*** Opening Dataset records ***
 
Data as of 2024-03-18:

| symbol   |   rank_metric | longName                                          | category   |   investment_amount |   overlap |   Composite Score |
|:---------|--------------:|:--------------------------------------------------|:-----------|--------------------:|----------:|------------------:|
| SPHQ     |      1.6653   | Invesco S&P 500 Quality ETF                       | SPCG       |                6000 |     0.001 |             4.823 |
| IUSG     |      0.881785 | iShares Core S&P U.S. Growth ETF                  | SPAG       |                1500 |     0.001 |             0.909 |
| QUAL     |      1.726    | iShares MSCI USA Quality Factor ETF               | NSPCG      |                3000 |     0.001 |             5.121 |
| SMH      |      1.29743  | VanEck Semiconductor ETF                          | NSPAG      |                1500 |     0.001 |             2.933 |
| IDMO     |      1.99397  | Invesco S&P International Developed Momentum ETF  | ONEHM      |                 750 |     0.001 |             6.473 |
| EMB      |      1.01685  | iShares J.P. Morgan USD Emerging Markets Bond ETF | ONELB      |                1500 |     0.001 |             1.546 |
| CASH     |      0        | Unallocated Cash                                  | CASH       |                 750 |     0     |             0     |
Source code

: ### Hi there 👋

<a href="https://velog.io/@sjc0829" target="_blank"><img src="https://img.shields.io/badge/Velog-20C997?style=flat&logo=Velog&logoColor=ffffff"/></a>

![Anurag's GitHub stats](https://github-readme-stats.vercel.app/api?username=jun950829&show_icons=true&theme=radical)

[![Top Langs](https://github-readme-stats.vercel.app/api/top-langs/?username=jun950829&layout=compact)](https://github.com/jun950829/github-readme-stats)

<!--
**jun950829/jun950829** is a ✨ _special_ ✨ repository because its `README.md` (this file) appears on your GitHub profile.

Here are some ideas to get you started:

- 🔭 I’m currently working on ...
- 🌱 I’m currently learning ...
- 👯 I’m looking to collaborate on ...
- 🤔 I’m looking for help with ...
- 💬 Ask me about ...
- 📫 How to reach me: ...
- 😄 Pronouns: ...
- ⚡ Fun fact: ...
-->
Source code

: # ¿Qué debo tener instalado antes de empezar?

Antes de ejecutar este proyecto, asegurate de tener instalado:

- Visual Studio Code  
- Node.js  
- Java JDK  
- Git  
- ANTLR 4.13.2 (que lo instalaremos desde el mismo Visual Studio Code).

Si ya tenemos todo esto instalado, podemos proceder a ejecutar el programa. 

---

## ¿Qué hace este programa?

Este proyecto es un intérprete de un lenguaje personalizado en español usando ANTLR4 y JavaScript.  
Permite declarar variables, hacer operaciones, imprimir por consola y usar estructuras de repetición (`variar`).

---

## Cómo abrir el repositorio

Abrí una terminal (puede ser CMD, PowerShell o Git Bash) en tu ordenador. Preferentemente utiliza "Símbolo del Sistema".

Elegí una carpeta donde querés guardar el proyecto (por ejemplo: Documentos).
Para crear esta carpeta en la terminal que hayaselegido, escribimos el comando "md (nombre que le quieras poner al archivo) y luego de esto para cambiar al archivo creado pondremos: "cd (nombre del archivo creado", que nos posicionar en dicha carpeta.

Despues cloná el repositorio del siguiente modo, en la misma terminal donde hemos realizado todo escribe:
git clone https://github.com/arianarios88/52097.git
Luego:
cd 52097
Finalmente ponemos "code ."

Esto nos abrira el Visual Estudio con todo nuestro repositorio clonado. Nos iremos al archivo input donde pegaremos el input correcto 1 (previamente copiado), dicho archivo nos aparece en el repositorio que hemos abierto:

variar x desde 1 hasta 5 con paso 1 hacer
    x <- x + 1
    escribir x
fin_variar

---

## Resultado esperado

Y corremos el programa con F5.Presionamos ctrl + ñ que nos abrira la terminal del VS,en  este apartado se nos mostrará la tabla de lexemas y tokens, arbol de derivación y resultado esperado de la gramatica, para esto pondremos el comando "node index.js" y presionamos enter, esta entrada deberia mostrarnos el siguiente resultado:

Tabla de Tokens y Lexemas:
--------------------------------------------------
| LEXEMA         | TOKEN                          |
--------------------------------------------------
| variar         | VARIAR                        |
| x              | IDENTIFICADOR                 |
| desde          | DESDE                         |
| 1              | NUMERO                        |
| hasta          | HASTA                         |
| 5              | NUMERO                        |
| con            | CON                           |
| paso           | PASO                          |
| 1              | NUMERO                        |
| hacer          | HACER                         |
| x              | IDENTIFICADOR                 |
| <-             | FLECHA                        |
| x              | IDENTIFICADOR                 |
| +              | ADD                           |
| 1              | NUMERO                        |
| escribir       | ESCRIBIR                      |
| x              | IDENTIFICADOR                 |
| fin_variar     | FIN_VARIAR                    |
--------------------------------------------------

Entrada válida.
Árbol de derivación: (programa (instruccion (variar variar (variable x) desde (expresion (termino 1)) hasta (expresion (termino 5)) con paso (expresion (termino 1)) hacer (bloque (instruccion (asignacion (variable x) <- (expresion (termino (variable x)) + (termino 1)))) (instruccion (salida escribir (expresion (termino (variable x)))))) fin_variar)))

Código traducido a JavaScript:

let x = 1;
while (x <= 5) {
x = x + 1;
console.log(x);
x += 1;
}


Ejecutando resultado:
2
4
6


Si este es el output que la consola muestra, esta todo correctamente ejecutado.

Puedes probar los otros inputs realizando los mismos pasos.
*** Closing Dataset records ***
Exercise brief: Your task is to retype the records above exactly.

Response to the exercise:
Data as of 2024-03-18:

| symbol   |   rank_metric | longName                                          | category   |   investment_amount |   overlap |   Composite Score |
|:---------|--------------:|:--------------------------------------------------|:-----------|--------------------:|----------:|------------------:|
| SPHQ     |      1.6653   | Invesco S&P 500 Quality ETF                       | SPCG       |                6000 |     0.001 |             4.823 |
| IUSG     |      0.881785 | iShares Core S&P U.S. Growth ETF                  | SPAG       |                1500 |     0.001 |             0.909 |
| QUAL     |      1.726    | iShares MSCI USA Quality Factor ETF               | NSPCG      |                3000 |     0.001 |             5.121 |
| SMH      |      1.29743  | VanEck Semiconductor ETF                          | NSPAG      |                1500 |     0.001 |             2.933 |
| IDMO     |      1.99397  | Invesco S&P International Developed Momentum ETF  | ONEHM      |                 750 |     0.001 |             6.473 |
| EMB      |      1.01685  | iShares J.P. Morgan USD Emerging Markets Bond ETF | ONELB      |                1500 |     0.001 |             1.546 |
| CASH     |      0        | Unallocated Cash                                  | CASH       |                 750 |     0     |             0     |
Source code

: ### Hi there 👋

<a href="https://velog.io/@sjc0829" target="_blank"><img src="https://img.shields.io/badge/Velog-20C997?style=flat&logo=Velog&logoColor=ffffff"/></a>

![Anurag's GitHub stats](https://github-readme-stats.vercel.app/api?username=jun950829&show_icons=true&theme=radical)

[![Top Langs](https://github-readme-stats.vercel.app/api/top-langs/?username=jun950829&layout=compact)](https://github.com/jun950829/github-readme-stats)

<!--
**jun950829/jun950829** is a ✨ _special_ ✨ repository because its `README.md` (this file) appears on your GitHub profile.

Here are some ideas to get you started:

- 🔭 I’m currently working on ...
- 🌱 I’m currently learning ...
- 👯 I’m looking to collaborate on ...
- 🤔 I’m looking for help with ...
- 💬 Ask me about ...
- 📫 How to reach me: ...
- 😄 Pronouns: ...
- ⚡ Fun fact: ...
-->
Source code

: # ¿Qué debo tener instalado antes de empezar?

Antes de ejecutar este proyecto, asegurate de tener instalado:

- Visual Studio Code  
- Node.js  
- Java JDK  
- Git  
- ANTLR 4.13.2 (que lo instalaremos desde el mismo Visual Studio Code).

Si ya tenemos todo esto instalado, podemos proceder a ejecutar el programa. 

---

## ¿Qué hace este programa?

Este proyecto es un intérprete de un lenguaje personalizado en español usando ANTLR4 y JavaScript.  
Permite declarar variables, hacer operaciones, imprimir por consola y usar estructuras de repetición (`variar`).

---

## Cómo abrir el repositorio

Abrí una terminal (puede ser CMD, PowerShell o Git Bash) en tu ordenador. Preferentemente utiliza "Símbolo del Sistema".

Elegí una carpeta donde querés guardar el proyecto (por ejemplo: Documentos).
Para crear esta carpeta en la terminal que hayaselegido, escribimos el comando "md (nombre que le quieras poner al archivo) y luego de esto para cambiar al archivo creado pondremos: "cd (nombre del archivo creado", que nos posicionar en dicha carpeta.

Despues cloná el repositorio del siguiente modo, en la misma terminal donde hemos realizado todo escribe:
git clone https://github.com/arianarios88/52097.git
Luego:
cd 52097
Finalmente ponemos "code ."

Esto nos abrira el Visual Estudio con todo nuestro repositorio clonado. Nos iremos al archivo input donde pegaremos el input correcto 1 (previamente copiado), dicho archivo nos aparece en el repositorio que hemos abierto:

variar x desde 1 hasta 5 con paso 1 hacer
    x <- x + 1
    escribir x
fin_variar

---

## Resultado esperado

Y corremos el programa con F5.Presionamos ctrl + ñ que nos abrira la terminal del VS,en  este apartado se nos mostrará la tabla de lexemas y tokens, arbol de derivación y resultado esperado de la gramatica, para esto pondremos el comando "node index.js" y presionamos enter, esta entrada deberia mostrarnos el siguiente resultado:

Tabla de Tokens y Lexemas:
--------------------------------------------------
| LEXEMA         | TOKEN                          |
--------------------------------------------------
| variar         | VARIAR                        |
| x              | IDENTIFICADOR                 |
| desde          | DESDE                         |
| 1              | NUMERO                        |
| hasta          | HASTA                         |
| 5              | NUMERO                        |
| con            | CON                           |
| paso           | PASO                          |
| 1              | NUMERO                        |
| hacer          | HACER                         |
| x              | IDENTIFICADOR                 |
| <-             | FLECHA                        |
| x              | IDENTIFICADOR                 |
| +              | ADD                           |
| 1              | NUMERO                        |
| escribir       | ESCRIBIR                      |
| x              | IDENTIFICADOR                 |
| fin_variar     | FIN_VARIAR                    |
--------------------------------------------------

Entrada válida.
Árbol de derivación: (programa (instruccion (variar variar (variable x) desde (expresion (termino 1)) hasta (expresion (termino 5)) con paso (expresion (termino 1)) hacer (bloque (instruccion (asignacion (variable x) <- (expresion (termino (variable x)) + (termino 1)))) (instruccion (salida escribir (expresion (termino (variable x)))))) fin_variar)))

Código traducido a JavaScript:

let x = 1;
while (x <= 5) {
x = x + 1;
console.log(x);
x += 1;
}


Ejecutando resultado:
2
4
6


Si este es el output que la consola muestra, esta todo correctamente ejecutado.

Puedes probar los otros inputs realizando los mismos pasos.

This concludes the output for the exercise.